*Your goal*. With both ends included, repeat exactly the lines of the entries below from the one containing "- The initial" down to the one containing "So, maximum length", and no others.

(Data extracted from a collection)
------------------------

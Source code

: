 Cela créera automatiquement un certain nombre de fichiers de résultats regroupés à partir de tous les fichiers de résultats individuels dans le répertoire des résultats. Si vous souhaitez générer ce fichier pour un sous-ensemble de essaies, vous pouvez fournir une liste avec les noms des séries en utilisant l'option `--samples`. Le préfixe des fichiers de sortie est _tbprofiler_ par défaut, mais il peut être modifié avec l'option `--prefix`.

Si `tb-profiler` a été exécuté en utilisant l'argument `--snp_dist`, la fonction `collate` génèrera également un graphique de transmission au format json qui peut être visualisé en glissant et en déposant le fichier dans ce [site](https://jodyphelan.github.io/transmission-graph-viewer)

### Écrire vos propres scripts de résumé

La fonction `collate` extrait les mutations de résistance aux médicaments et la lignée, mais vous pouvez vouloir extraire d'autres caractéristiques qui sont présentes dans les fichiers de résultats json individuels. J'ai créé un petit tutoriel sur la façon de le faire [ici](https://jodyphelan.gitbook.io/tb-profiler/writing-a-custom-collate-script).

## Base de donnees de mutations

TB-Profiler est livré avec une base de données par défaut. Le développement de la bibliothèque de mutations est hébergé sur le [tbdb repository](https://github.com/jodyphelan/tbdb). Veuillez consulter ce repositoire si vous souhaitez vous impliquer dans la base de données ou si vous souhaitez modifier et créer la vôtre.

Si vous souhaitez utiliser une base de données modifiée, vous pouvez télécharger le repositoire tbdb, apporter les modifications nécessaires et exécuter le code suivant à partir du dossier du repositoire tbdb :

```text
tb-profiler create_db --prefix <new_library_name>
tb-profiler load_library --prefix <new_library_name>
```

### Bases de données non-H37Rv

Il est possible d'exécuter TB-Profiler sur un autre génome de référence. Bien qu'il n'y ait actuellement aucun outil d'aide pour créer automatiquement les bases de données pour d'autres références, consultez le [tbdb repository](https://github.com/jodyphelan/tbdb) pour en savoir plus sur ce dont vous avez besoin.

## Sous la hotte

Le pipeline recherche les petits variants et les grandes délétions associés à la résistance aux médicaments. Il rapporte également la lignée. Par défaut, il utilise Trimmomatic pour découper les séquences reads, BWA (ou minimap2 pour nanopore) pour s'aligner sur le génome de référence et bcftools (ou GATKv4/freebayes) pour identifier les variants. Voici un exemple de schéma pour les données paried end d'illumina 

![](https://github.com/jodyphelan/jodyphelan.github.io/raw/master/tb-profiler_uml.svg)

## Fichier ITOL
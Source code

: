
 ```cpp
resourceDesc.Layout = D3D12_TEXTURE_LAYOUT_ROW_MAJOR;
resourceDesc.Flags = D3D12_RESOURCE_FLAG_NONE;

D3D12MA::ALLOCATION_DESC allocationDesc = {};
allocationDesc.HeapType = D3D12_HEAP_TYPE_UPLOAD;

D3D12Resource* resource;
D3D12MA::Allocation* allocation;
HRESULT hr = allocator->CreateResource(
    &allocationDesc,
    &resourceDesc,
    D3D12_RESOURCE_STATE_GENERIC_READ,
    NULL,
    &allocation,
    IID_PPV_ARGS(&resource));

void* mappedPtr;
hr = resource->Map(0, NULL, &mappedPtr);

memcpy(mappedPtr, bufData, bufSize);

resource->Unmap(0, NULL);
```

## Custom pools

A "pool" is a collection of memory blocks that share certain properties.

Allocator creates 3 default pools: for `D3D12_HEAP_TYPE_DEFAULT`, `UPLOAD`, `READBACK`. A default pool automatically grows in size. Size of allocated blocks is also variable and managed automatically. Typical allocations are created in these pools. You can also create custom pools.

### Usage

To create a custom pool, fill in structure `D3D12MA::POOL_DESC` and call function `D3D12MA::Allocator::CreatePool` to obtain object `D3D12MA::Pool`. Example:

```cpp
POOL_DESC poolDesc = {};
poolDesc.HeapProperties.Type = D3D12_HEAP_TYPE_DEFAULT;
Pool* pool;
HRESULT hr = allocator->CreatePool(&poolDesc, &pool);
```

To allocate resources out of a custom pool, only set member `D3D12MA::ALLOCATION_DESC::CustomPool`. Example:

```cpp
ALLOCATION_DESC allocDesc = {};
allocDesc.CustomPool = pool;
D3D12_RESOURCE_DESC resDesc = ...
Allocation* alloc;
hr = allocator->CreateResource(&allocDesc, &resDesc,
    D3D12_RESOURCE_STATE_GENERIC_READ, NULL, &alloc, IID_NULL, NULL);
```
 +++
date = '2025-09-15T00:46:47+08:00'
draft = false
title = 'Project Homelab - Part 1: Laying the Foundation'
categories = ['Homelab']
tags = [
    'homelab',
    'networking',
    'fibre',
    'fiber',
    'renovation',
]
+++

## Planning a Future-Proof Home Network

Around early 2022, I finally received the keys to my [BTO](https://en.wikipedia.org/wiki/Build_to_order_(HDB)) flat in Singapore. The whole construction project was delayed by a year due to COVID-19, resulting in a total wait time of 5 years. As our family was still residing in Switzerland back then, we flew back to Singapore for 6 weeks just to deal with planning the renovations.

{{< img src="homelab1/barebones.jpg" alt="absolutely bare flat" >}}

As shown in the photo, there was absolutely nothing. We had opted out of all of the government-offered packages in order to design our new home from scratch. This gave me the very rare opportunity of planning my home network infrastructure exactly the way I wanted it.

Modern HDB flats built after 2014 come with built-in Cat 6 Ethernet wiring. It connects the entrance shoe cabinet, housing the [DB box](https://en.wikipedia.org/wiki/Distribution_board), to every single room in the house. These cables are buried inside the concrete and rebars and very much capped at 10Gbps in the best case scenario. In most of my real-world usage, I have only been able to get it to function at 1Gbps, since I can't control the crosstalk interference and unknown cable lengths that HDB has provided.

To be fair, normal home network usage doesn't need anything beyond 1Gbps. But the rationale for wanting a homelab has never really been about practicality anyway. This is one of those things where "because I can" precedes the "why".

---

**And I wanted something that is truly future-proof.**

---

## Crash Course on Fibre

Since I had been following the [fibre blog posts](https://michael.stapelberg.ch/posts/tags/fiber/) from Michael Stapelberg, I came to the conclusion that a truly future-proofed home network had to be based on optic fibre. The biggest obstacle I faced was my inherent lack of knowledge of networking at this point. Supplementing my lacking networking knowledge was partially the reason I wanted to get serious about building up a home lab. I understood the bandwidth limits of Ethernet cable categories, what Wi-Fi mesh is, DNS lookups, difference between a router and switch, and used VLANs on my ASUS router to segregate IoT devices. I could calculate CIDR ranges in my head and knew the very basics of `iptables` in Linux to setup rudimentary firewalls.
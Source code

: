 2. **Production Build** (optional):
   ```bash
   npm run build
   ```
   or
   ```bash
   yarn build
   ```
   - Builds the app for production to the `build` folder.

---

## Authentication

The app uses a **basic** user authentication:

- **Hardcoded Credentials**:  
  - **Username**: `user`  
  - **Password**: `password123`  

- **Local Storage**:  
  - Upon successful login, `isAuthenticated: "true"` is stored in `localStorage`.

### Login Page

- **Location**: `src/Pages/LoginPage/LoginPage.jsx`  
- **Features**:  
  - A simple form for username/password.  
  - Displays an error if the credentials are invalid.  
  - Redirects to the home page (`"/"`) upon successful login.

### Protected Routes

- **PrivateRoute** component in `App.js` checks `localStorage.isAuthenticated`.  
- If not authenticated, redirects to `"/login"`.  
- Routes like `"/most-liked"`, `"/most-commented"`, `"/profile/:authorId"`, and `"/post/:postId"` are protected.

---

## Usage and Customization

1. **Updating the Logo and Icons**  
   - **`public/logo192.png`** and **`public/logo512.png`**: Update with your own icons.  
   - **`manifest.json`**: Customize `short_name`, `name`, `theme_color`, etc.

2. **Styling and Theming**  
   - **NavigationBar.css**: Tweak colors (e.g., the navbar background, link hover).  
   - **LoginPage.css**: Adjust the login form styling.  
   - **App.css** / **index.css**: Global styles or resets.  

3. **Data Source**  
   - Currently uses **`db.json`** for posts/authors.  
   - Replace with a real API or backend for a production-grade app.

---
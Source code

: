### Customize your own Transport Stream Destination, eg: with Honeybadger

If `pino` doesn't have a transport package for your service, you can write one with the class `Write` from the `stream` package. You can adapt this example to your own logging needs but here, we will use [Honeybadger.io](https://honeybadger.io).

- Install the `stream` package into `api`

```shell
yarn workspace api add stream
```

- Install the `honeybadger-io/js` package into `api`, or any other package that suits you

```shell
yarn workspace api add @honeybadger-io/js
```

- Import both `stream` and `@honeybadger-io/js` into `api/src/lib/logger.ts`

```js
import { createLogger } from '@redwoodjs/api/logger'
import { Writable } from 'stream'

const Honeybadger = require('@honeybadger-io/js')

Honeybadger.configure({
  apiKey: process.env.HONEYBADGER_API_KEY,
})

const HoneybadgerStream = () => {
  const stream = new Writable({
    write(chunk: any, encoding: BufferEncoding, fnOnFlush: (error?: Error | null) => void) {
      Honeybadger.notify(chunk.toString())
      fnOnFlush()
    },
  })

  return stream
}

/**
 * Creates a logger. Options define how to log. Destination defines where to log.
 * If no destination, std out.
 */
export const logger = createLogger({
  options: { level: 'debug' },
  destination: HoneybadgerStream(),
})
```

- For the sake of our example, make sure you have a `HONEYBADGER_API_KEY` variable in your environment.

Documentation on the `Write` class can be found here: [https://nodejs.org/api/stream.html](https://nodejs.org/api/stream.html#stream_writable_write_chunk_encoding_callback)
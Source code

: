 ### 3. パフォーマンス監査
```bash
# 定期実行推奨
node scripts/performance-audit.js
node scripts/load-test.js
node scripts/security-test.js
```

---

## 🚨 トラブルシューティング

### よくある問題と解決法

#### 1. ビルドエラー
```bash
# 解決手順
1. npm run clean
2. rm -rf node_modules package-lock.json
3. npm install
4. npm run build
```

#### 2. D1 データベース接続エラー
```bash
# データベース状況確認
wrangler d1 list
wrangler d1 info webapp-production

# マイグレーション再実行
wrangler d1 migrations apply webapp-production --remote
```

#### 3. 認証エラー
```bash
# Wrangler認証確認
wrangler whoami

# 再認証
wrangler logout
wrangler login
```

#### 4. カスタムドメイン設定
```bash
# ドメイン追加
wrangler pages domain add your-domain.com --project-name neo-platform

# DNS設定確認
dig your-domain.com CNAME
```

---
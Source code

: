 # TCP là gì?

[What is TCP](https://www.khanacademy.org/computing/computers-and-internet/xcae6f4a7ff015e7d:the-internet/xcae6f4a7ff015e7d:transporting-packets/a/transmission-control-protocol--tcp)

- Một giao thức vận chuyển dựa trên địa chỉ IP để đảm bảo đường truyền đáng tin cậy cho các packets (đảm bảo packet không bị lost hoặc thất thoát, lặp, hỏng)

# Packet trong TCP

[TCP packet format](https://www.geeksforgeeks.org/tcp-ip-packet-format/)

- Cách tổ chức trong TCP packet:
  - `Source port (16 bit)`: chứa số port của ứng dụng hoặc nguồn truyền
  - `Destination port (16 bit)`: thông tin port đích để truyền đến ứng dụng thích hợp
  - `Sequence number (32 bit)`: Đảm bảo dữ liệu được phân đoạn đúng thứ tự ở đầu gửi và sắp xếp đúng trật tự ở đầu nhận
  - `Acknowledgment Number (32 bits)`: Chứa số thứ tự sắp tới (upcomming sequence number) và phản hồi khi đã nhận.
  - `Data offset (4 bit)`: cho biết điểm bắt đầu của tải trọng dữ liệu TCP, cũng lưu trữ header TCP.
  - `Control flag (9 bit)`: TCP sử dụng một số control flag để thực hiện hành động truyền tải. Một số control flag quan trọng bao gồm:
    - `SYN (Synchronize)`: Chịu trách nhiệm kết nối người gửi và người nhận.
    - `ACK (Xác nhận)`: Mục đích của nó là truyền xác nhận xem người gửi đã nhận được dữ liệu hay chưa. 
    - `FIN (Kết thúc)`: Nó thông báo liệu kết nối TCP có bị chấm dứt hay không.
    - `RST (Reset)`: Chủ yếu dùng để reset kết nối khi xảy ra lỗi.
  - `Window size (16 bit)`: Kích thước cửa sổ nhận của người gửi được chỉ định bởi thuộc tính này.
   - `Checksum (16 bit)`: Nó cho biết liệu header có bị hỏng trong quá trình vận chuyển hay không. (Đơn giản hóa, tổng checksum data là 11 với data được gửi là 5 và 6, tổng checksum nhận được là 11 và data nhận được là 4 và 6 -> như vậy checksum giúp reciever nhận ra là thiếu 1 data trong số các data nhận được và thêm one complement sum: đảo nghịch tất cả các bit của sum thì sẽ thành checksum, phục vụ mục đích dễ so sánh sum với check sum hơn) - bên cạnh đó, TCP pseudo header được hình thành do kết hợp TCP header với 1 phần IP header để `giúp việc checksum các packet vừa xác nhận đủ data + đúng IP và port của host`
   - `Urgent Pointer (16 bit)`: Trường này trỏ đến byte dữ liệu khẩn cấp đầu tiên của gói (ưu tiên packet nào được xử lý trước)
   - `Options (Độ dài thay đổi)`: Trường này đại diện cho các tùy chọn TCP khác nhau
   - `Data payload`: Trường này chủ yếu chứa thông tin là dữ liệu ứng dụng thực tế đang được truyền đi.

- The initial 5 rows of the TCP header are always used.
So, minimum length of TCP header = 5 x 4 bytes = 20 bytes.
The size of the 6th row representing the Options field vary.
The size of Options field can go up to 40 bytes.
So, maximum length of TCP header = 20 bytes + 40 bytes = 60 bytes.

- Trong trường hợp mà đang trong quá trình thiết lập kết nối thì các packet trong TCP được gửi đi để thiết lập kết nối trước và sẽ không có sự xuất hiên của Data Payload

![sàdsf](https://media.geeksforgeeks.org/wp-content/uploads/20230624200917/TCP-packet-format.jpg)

------------------------

*Worked solution*.
- The initial 5 rows of the TCP header are always used.
So, minimum length of TCP header = 5 x 4 bytes = 20 bytes.
The size of the 6th row representing the Options field vary.
The size of Options field can go up to 40 bytes.
So, maximum length of TCP header = 20 bytes + 40 bytes = 60 bytes.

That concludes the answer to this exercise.